A mulher apaixonada é um ser em estado de entendimento de pedaços da vida desconhecidos pelo comum dos mortais: entende de lençóis iluminados pela luz do corredor nas noites sem sono, conhece ruídos diferentes de tique-taques, entende de meio-fio, de paredes chutadas, de cantores e poetas escolhidos secretamente, de confidências contadas para as toalhas.  

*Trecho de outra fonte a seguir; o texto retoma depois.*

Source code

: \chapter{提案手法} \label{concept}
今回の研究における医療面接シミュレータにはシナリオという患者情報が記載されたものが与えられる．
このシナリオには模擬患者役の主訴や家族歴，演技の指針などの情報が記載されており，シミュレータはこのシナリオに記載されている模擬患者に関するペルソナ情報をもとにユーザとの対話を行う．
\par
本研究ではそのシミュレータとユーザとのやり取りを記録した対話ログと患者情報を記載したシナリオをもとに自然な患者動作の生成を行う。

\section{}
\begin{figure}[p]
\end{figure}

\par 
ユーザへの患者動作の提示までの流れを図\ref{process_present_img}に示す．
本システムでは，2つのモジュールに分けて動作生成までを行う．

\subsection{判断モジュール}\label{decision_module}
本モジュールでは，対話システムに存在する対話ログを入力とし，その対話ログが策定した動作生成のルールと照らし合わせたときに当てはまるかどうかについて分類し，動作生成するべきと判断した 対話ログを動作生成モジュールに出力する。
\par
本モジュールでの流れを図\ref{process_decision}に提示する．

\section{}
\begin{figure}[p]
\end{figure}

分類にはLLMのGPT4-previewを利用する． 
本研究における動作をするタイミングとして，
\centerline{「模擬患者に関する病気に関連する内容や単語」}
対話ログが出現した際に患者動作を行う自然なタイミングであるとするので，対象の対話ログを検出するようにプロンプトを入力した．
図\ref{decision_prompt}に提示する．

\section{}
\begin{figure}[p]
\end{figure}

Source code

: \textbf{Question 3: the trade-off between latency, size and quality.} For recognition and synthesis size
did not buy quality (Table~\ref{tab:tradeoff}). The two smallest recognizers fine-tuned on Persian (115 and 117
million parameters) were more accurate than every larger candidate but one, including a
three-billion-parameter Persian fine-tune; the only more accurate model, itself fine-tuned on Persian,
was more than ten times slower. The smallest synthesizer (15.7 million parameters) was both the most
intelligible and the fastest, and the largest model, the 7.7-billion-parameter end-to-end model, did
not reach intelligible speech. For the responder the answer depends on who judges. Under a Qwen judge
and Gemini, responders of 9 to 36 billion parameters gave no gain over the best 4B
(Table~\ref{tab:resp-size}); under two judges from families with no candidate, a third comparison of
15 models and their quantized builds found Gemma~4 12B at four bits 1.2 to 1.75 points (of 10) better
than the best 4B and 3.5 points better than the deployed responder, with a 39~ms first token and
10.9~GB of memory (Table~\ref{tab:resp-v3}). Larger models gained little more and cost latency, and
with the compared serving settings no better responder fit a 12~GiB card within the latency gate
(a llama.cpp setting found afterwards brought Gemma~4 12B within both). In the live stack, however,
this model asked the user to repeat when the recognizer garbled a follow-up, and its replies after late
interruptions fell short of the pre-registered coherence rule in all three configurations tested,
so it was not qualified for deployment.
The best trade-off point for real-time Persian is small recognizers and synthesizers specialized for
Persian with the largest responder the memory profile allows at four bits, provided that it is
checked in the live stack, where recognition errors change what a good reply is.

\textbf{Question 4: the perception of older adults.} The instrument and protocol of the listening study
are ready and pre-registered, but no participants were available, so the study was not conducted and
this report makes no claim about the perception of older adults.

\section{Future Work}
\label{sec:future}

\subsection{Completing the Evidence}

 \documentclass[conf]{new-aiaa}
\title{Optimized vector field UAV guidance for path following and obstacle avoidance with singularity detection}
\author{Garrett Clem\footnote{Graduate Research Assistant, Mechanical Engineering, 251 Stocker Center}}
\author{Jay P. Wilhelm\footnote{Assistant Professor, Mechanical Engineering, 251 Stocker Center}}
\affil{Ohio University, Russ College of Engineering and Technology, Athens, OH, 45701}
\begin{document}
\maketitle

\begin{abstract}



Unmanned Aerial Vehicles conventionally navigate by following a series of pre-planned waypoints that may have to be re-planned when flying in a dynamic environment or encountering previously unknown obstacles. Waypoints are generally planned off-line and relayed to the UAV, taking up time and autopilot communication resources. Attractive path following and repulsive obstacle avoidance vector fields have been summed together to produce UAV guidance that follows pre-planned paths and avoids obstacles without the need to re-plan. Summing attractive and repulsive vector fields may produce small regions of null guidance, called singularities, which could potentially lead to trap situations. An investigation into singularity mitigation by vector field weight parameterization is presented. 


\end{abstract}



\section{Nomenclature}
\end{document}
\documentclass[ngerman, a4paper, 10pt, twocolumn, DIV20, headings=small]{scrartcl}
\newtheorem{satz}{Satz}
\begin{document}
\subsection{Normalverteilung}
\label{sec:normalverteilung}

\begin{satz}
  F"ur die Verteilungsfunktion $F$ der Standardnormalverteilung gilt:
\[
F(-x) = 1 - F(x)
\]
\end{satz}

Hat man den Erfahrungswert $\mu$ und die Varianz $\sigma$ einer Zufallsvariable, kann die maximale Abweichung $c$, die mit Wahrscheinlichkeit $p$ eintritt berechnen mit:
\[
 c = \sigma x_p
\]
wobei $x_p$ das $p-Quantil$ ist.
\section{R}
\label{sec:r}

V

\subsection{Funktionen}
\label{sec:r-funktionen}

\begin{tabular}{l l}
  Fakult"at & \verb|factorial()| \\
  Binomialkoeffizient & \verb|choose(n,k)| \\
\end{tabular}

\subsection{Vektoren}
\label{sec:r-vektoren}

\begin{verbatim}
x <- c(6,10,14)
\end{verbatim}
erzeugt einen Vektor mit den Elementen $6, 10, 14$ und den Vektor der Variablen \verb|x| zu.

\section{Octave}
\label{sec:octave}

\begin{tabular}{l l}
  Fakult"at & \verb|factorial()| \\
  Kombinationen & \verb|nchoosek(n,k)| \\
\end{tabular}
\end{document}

Domina computadores afetivos encarregados de arquivar e interpretar as mensagens mais sutis do amado: tom de voz, espaço entre uma e outra frase, fomes dominicais, impressões vagas de cansaço, tédio, alegria ou saudade expressas por fungados, suspiros, desabafos, interjeições, gestos, sons, olhares, todos tabulados no seu “compoetador”, perfurado pela esperança e perfumado pela possibilidade

A mulher apaixonada vive de farol alto, não desliga a buzina, não fecha bico de gás, só anda de pé na tábua, ouve tudo em 78 rotações, força a barra, anda na contramão, joga pedra no telhado do vizinho, vai depressa com o andor, desassossega o leão, cutuca a fera com vara curta, gasta pólvora com chimango, perde tempo, ganha o sonho, vive o susto, varre o medo, enfrenta a frota, esmaga o espanto, esbarra no afago, espera a vida, encontra a razão, fala de boca cheia, assovia e chupa cana, beija a madrugada, insulta a acomodação, instala o reino da validade.

Ela é: especialista em pretextos; modista de oportunidades; cozinheira de chances, pediatra de carências, jardineira de manhãs, pastora de indícios, navegante de esperanças; fiandeira de frustrações, colhedeira de instantes, tecelã de ternuras; miúra de girassóis, doceira de amarguras.

A mulher apaixonada é furacão e chuvisco; exaltação e placidez; adivinha e alienada; sábia e patusca; maravilha e susto; mãe e mulher; filha e bruxa; santa e desastrada. A mulher apaixonada é, em suma, o ser que atende e representa em profundidade, em delírio, em sofrimento e em glória, a criança carente que mora em nós.